As vivências educativas no território e meio à natureza podem ser grandes aliadas das escolas para repensar esse trabalho pedagógico. “As experiências que os territórios convocam são fundamentais para que esse ócio e a fruição possam acontecer, mas tem que ter intencionalidade”, defende Julia.
O mesmo vale se a proposta for abrir horários livres na agenda dos estudantes.
“A escola compete com uma sociedade ultra dinamizada que coloca aparelho celular na mão de crianças e adolescentes com vídeos que duram no máximo 1 minuto. Como garantir que ele de fato vá ser crítico o suficiente para não responder aos condicionamentos da vida contemporânea? Como garantir que o estudante esteja disponível para viver esse tempo de ócio, do lazer e da fruição como pedagógico?”, questiona a especialista.
O tempo de sono das crianças e adolescentes também impacta seu desenvolvimento integral e precisa ser considerado por escolas e famílias.
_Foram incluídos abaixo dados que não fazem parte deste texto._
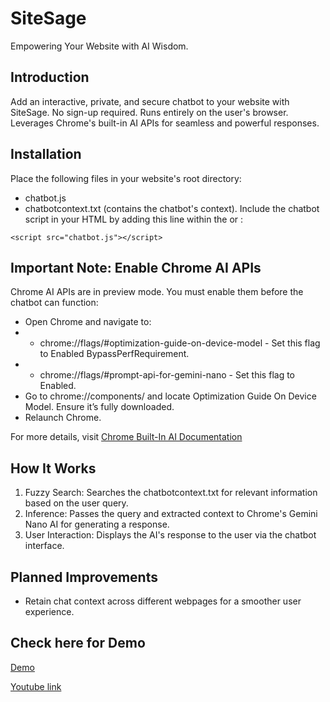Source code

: # SiteSage
Empowering Your Website with AI Wisdom.

## Introduction
Add an interactive, private, and secure chatbot to your website with SiteSage.
No sign-up required.
Runs entirely on the user's browser.
Leverages Chrome's built-in AI APIs for seamless and powerful responses.

## Installation
Place the following files in your website's root directory:
* chatbot.js
* chatbotcontext.txt (contains the chatbot's context).
Include the chatbot script in your HTML by adding this line within the <head> or <body>:
```
<script src="chatbot.js"></script>
```

## Important Note: Enable Chrome AI APIs
Chrome AI APIs are in preview mode. You must enable them before the chatbot can function:

* Open Chrome and navigate to:
* * chrome://flags/#optimization-guide-on-device-model - Set this flag to Enabled BypassPerfRequirement.
* * chrome://flags/#prompt-api-for-gemini-nano - Set this flag to Enabled.
* Go to chrome://components/ and locate Optimization Guide On Device Model. Ensure it’s fully downloaded.
* Relaunch Chrome.

For more details, visit <a href="https://developer.chrome.com/docs/ai/built-in">Chrome Built-In AI Documentation</a>

## How It Works
1. Fuzzy Search: Searches the chatbotcontext.txt for relevant information based on the user query.
2. Inference: Passes the query and extracted context to Chrome's Gemini Nano AI for generating a response.
3. User Interaction: Displays the AI's response to the user via the chatbot interface.

## Planned Improvements
* Retain chat context across different webpages for a smoother user experience.

## Check here for Demo
<a href="https://dutta-d1.github.io/sitesage/sample-site/">Demo</a>

<a href="https://www.youtube.com/watch?v=oll3JeV8RpE">Youtube link</a>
“O sono traz um intervalo para o sistema nervoso se ocupar em ativar nossas experiências diurnas para consolidar nossas memórias, então organiza o aprendizado que ocorreu. Também consolida informações do sistema imune e regula o metabolismo”, explica Felipe, que também é professor na Universidade Federal da Fronteira do Sul e pesquisador em cronobiologia e sono.
O especialista afirma que, resguardadas as individualidades de cada um, crianças de até dois anos podem precisar de 11 a 16 horas de sono, e as de até 5 anos, de 10 a 12 horas, todas elas com uma ou duas sonecas ao longo do dia.
“A escola precisa respeitar a biologia das crianças e adolescentes”, afirma Felipe Beijamini
A partir dos 6 anos, dormir à tarde costuma deixar de ser necessário e o sono se concentra no período noturno por uma duração de 10 a 12 horas. Na adolescência, esse tempo cai para 9 e 10 horas – mas para eles há uma particularidade.
“Os adolescentes, em diferentes condições sociais e culturais, tendem a dormir mais tarde e acordar mais tarde. Os dados dos últimos 15 anos indicam um horário médio de dormir às 23 horas e acordar às 6 para ir às escola. Com isso, dormem apenas 7 horas e entram em privação de sono”, indica Felipe.
Por isso, iniciar o período letivo dos adolescentes matriculados no 9º ano do Ensino Fundamental no e Ensino Médio a partir das 8 horas da manhã pode ser recomendado. “A escola precisa respeitar a biologia das crianças e adolescentes. E os estudos mostram melhora no humor dos adolescentes e não faz com que eles passem a dormir ainda mais tarde”, diz o pesquisador.